WHAT IS NEEDED -
Your answer should be one number: how many lines below hold the word "figures".

Dataset records:

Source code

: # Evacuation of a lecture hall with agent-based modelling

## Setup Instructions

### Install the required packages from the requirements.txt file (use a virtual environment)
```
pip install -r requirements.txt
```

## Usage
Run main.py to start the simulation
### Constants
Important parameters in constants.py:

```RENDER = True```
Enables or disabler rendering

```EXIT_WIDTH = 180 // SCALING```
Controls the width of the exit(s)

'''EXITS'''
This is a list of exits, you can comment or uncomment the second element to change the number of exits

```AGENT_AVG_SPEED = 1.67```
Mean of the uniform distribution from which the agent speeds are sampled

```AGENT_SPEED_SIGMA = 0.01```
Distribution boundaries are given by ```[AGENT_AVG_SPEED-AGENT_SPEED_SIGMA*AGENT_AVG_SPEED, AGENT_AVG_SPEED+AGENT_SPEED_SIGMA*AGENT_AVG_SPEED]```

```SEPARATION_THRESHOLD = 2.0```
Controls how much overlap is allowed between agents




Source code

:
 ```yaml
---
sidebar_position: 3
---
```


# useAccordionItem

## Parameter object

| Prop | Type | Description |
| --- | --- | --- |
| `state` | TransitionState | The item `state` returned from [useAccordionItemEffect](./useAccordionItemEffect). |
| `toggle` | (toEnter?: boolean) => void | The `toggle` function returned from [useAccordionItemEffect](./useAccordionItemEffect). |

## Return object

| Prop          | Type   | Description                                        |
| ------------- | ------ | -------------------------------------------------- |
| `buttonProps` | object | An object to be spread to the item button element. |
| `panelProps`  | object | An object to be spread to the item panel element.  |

---

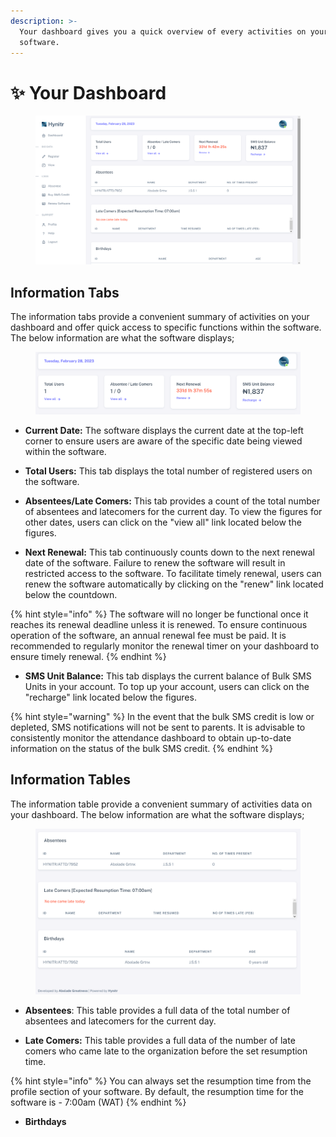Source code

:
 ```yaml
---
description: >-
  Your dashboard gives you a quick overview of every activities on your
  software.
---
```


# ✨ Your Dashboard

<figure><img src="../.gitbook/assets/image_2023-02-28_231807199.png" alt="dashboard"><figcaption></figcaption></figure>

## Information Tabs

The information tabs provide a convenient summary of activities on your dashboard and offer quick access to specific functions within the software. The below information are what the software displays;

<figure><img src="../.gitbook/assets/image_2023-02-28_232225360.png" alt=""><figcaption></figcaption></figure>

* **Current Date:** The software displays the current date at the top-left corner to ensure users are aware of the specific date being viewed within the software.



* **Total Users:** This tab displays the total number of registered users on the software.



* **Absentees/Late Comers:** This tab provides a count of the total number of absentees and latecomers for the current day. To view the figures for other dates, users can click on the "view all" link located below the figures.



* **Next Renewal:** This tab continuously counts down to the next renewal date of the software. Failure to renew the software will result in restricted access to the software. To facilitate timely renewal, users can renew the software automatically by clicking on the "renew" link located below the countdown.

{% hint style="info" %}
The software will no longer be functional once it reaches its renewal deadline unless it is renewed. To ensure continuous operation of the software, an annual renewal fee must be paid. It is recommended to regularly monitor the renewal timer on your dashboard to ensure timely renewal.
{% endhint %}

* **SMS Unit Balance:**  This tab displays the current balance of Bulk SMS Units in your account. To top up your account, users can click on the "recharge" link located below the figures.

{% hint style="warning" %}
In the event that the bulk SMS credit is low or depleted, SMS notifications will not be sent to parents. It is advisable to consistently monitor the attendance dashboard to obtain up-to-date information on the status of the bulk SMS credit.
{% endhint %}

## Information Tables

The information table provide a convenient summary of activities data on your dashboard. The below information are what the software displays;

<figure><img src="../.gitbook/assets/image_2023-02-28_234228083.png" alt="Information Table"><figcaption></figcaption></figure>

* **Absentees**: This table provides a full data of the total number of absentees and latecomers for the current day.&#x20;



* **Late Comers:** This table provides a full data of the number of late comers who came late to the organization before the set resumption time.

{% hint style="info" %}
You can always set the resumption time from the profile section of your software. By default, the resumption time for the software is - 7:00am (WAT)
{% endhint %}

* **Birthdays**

==

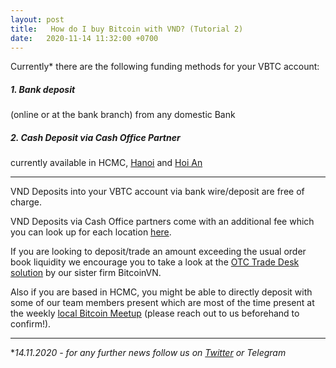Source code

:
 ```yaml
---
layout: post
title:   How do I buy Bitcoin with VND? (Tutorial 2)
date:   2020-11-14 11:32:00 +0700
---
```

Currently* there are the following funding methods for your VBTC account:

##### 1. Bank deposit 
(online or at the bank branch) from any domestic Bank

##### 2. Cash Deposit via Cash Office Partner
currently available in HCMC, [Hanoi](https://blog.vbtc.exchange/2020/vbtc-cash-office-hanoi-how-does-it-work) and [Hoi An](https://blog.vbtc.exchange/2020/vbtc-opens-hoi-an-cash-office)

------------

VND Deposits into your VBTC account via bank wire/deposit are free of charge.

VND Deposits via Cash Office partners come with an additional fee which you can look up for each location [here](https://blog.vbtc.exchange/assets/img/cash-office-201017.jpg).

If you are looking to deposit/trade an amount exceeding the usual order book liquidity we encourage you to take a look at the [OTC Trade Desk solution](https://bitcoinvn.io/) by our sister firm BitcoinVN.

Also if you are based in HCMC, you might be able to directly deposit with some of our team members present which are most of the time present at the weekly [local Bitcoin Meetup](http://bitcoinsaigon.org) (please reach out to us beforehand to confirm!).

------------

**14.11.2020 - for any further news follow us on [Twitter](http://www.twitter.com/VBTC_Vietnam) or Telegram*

WRITTEN REPLY -
2